WHAT THE EXERCISE ASKS: Each record that follows is to be transcribed exactly, excluding its images.

MATERIALS PROVIDED:
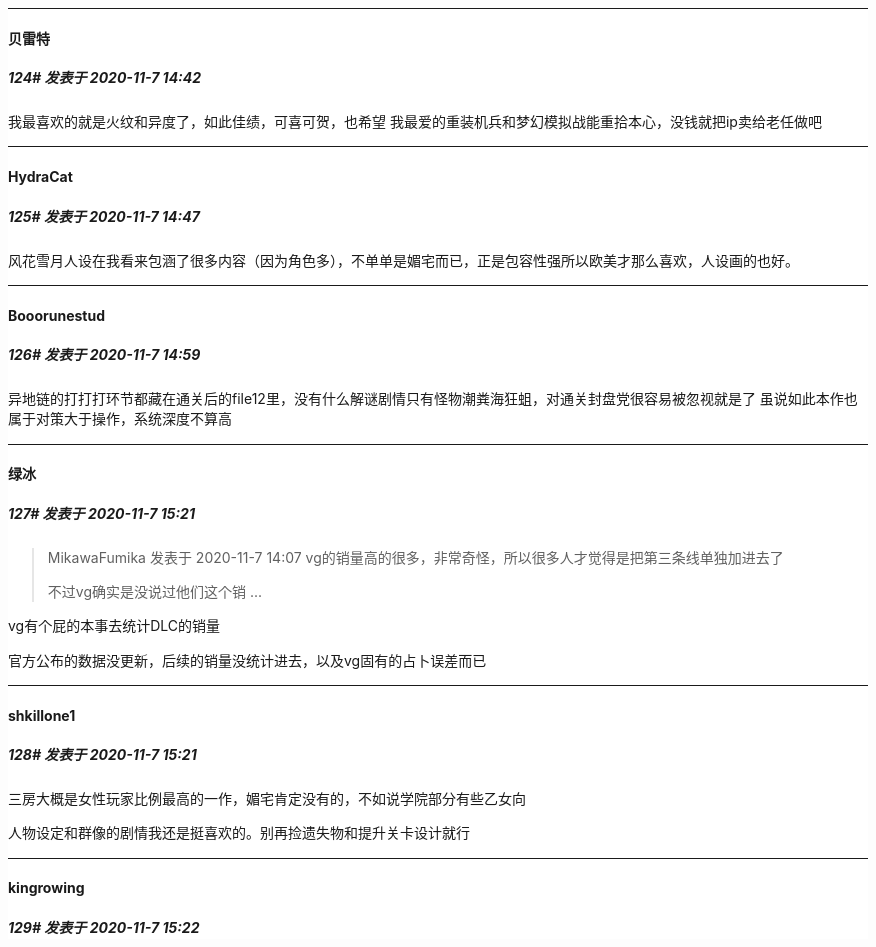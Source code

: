 -----

####  贝雷特  
##### 124#       发表于 2020-11-7 14:42


我最喜欢的就是火纹和异度了，如此佳绩，可喜可贺，也希望 我最爱的重装机兵和梦幻模拟战能重拾本心，没钱就把ip卖给老任做吧


-----

####  HydraCat  
##### 125#       发表于 2020-11-7 14:47


风花雪月人设在我看来包涵了很多内容（因为角色多），不单单是媚宅而已，正是包容性强所以欧美才那么喜欢，人设画的也好。


-----

####  Booorunestud  
##### 126#       发表于 2020-11-7 14:59


异地链的打打打环节都藏在通关后的file12里，没有什么解谜剧情只有怪物潮粪海狂蛆，对通关封盘党很容易被忽视就是了
虽说如此本作也属于对策大于操作，系统深度不算高


-----

####  绿冰  
##### 127#       发表于 2020-11-7 15:21


<blockquote>MikawaFumika 发表于 2020-11-7 14:07
vg的销量高的很多，非常奇怪，所以很多人才觉得是把第三条线单独加进去了

不过vg确实是没说过他们这个销 ...</blockquote>
vg有个屁的本事去统计DLC的销量

官方公布的数据没更新，后续的销量没统计进去，以及vg固有的占卜误差而已


-----

####  shkillone1  
##### 128#       发表于 2020-11-7 15:21


三房大概是女性玩家比例最高的一作，媚宅肯定没有的，不如说学院部分有些乙女向

人物设定和群像的剧情我还是挺喜欢的。别再捡遗失物和提升关卡设计就行


-----

####  kingrowing  
##### 129#       发表于 2020-11-7 15:22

SOLUTION FOR THIS TASK:
Source code

: -----

####  贝雷特  
##### 124#       发表于 2020-11-7 14:42


我最喜欢的就是火纹和异度了，如此佳绩，可喜可贺，也希望 我最爱的重装机兵和梦幻模拟战能重拾本心，没钱就把ip卖给老任做吧


-----

####  HydraCat  
##### 125#       发表于 2020-11-7 14:47


风花雪月人设在我看来包涵了很多内容（因为角色多），不单单是媚宅而已，正是包容性强所以欧美才那么喜欢，人设画的也好。


-----

####  Booorunestud  
##### 126#       发表于 2020-11-7 14:59


异地链的打打打环节都藏在通关后的file12里，没有什么解谜剧情只有怪物潮粪海狂蛆，对通关封盘党很容易被忽视就是了
虽说如此本作也属于对策大于操作，系统深度不算高


-----

####  绿冰  
##### 127#       发表于 2020-11-7 15:21


<blockquote>MikawaFumika 发表于 2020-11-7 14:07
vg的销量高的很多，非常奇怪，所以很多人才觉得是把第三条线单独加进去了

不过vg确实是没说过他们这个销 ...</blockquote>
vg有个屁的本事去统计DLC的销量

官方公布的数据没更新，后续的销量没统计进去，以及vg固有的占卜误差而已


-----

####  shkillone1  
##### 128#       发表于 2020-11-7 15:21


三房大概是女性玩家比例最高的一作，媚宅肯定没有的，不如说学院部分有些乙女向

人物设定和群像的剧情我还是挺喜欢的。别再捡遗失物和提升关卡设计就行


-----

####  kingrowing  
##### 129#       发表于 2020-11-7 15:22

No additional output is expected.